Ketakutan akan guncangan energi mendorong harga minyak mentah lebih tinggi
"Tentu saja, harga minyak telah menjadi fokus utama mengingat dampak langsungnya, dan kemarin harga minyak mentah Brent naik lagi +4,71% menjadi $81,40/bbl."
"Jadi, ini menjadikannya lonjakan 2 hari terbesar untuk harga minyak (+12,31%) sejak pemulihan pandemi pada 2020, dan pagi ini mereka naik lagi +1,51% menjadi $82,63/bbl."

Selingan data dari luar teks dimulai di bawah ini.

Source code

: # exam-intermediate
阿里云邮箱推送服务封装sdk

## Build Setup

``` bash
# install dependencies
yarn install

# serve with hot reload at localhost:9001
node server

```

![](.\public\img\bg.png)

"Namun, harga sempat turun dari puncak intraday di atas $85/bbl pada jam Eropa, stabil setelah Trump mengatakan bahwa AS "akan mulai mengawal tanker melalui Selat Hormuz, sesegera mungkin" jika diperlukan dan bahwa mereka akan memberikan asuransi risiko politik untuk kapal yang berlayar melalui Teluk untuk "memastikan ALIRAN ENERGI yang GRATIS ke DUNIA"."
"Dengan demikian, meskipun sedikit rincian tentang rencana tersebut, pembalikan harga minyak terbukti singkat, dengan Brent jatuh kembali ke $78,40/bbl sebelum naik lagi, bergerak kembali di atas $82/bbl pagi ini."

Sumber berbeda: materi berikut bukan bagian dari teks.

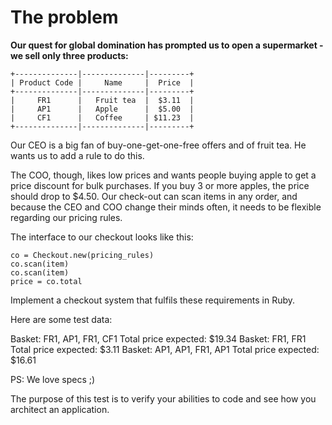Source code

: # The problem
**Our quest for global domination has prompted us to open a supermarket - we sell only three products:**

```
+--------------|--------------|---------+
| Product Code |     Name     |  Price  |
+--------------|--------------|---------+
|     FR1      |   Fruit tea  |  $3.11  |
|     AP1      |   Apple      |  $5.00  |
|     CF1      |   Coffee     | $11.23  |
+--------------|--------------|---------+
```

Our CEO is a big fan of buy-one-get-one-free offers and of fruit tea. He wants us to add a rule to do this.  

The COO, though, likes low prices and wants people buying apple to get a price discount for bulk purchases. If you buy 3 or more apples, the price should drop to $4.50. Our check-out can scan items in any order, and because the CEO and COO change their minds often, it needs to be flexible regarding our pricing rules.  

The interface to our checkout looks like this:  

```
co = Checkout.new(pricing_rules)
co.scan(item)
co.scan(item)
price = co.total
```

Implement a checkout system that fulfils these requirements in Ruby.  

Here are some test data:  

Basket: FR1, AP1, FR1, CF1 Total price expected: $19.34 Basket: FR1, FR1 Total price expected: $3.11 Basket: AP1, AP1, FR1, AP1 Total price expected: $16.61  

PS: We love specs ;)  

The purpose of this test is to verify your abilities to code and see how you architect an application.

"Menariknya, jika Anda melihat sejarah jangka panjang harga minyak, WTI masih sedikit di bawah rata-rata 2024, dan masih ada jalan panjang sebelum dapat dibandingkan dengan beberapa krisis besar dalam sejarah."
(Artikel ini dibuat dengan bantuan alat Kecerdasan Buatan dan ditinjau oleh seorang editor.)